Because the Episcopal Church welcomes many different points of view, the sermons offered during an Episcopal service may vary widely from congregation to congregation. And it's not just the clergy who preach; in many small congregations, lay leaders deliver the sermons more often than not.

To assist these small congregations, the Episcopal Church offers new sermons each week for Sundays and major feast days throughout the year. The idea of supplying congregations with sermons or homilies dates back to the Articles of Religion, which were established during the English Reformation in the sixteenth century. Article 35, “Of the Homilies,” lists 21 homilies that were considered “godly and wholesome” for congregational use (Book of Common Prayer, pp. 874-875).
 
Carrying on that tradition, the Episcopal Church has been offering "Sermons That Work" online since 1995. Browse its archives of over 1,000 sermons, grouped by lectionary years (A, B, C).
 
For Spanish sermons, visit "Sermones que iluminan," with weekly lectionary-based sermons written in Spanish by Latino/Hispanic church leaders specifically for Latino/Hispanic congregations.

 

 

 

 

 

The Five Marks of Mission

The Mission of the Church Is the Mission of Christ

~ To proclaim the Good News of the Kingdom
~ To teach, baptize and nurture new believers 
~ To respond to human need by loving service 
~ To seek to transform unjust structures of society, to challenge violence of every kind and to pursue peace and reconciliation
~ To strive to safeguard the integrity of creation and sustain and renew the life of the earth
 
We recognize with gratitude that the Five Marks of Mission, developed by the Anglican Consultative Council between 1984 and 1990, have won wide acceptance among Anglicans, and have given parishes and dioceses around the world a practical and memorable "checklist" for mission activities.

 

LGBT in the Church

In 1976, the General Convention of the Episcopal Church declared that “homosexual persons are children of God who have a full and equal claim with all other persons upon the love, acceptance, and pastoral concern and care of the Church" (1976-A069). Since then, faithful Episcopalians have been working toward a greater understanding and radical inclusion of all of God’s children.

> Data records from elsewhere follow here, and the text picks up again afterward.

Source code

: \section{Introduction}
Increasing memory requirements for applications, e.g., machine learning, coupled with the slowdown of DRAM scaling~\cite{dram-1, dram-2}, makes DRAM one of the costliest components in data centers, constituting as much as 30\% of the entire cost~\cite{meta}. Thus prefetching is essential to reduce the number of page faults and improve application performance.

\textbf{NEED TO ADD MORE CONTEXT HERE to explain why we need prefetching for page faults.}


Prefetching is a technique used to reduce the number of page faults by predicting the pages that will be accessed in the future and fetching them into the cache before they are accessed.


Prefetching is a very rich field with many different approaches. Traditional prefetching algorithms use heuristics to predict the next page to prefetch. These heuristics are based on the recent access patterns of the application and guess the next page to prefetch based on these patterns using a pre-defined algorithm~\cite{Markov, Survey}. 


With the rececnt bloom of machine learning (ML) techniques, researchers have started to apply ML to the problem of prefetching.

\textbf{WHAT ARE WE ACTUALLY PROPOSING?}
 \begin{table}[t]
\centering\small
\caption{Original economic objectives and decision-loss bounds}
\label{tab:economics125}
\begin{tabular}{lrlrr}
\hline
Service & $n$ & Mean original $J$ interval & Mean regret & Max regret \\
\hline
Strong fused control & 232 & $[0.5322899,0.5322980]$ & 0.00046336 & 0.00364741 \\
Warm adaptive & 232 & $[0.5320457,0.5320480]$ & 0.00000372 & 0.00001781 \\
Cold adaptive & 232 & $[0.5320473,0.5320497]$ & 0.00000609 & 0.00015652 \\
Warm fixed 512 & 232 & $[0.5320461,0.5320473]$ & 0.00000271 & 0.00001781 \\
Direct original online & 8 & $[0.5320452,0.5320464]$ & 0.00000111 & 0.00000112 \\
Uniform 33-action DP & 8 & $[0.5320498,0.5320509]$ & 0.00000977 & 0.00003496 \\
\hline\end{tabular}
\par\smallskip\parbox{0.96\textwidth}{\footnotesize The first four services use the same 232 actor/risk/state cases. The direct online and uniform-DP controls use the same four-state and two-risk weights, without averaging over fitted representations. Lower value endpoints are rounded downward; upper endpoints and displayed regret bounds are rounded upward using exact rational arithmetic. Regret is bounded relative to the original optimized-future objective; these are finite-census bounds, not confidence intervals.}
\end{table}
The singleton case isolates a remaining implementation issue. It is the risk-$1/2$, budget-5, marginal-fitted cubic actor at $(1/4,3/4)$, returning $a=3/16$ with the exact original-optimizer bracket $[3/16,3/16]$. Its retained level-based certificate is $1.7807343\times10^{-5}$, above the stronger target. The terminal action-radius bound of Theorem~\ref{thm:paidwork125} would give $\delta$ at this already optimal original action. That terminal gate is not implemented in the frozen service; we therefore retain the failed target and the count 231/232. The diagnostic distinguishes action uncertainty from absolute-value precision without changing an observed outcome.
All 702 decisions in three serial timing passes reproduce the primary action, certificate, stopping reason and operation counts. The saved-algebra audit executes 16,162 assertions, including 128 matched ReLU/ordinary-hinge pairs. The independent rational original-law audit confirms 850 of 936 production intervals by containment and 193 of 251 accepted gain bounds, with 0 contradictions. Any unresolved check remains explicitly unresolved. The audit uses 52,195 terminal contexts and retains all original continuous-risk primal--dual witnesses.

Along the way, The Episcopal Church has garnered a lot of attention, but with the help of organizations such as Integrity USA, the church has continued its work toward full inclusion of lesbian, gay, bisexual, and transgender (LGBT) Episcopalians. In 2003, the first openly gay bishop was consecrated; in 2009, General Convention resolved that God’s call is open to all; and in 2012, a provisional rite of blessing for same-gender relationships was authorized, and discrimination against transgender persons in the ordination process was officially prohibited.

To our lesbian, gay, bisexual, and transgender brothers and sisters: “The Episcopal Church welcomes you!”  

 

As Episcopalians, we are followers of Jesus Christ, our Lord, and we believe in the Father, Son, and Holy Spirit.
 
The Episcopal Church has members in the United States, as well as in Colombia, the Dominican Republic, Ecuador, Austria, Belgium, France, Germany, Italy, Switzerland, Haiti, Honduras, Micronesia, Puerto Rico, Taiwan, Venezuela, and the Virgin Islands.
 
We strive to love our neighbors as ourselves and respect the dignity of every person.
 
The Episcopal Church is part of the worldwide Anglican Communion, and traces its heritage to the beginnings of Christianity.
 
Our liturgy retains ancient structure and traditions and is celebrated in many languages.
 
Both men and women, including those who are married, are eligible for ordination as deacons, priests and bishops.
 
We believe in amendment of life, the forgiveness of sin, and life everlasting.
 
Lay people exercise a vital role in the governance and ministry of our church.
 
Holy Communion may be received by all baptized Christians, not only members of the Episcopal Church.
 
We uphold the Bible and worship with the Book of Common Prayer.
 
We affirm that committed relationships are lifelong and monogamous. Episcopalians also recognize that there is grace after divorce and do not deny the sacraments to those who have been divorced.
 
We affirm that issues such as birth control are matters of personal informed conscience.
 
We celebrate our unity in Christ while honoring our differences, always putting the work of love before uniformity of opinion.
 
All are welcome to find a spiritual home in the Episcopal Church.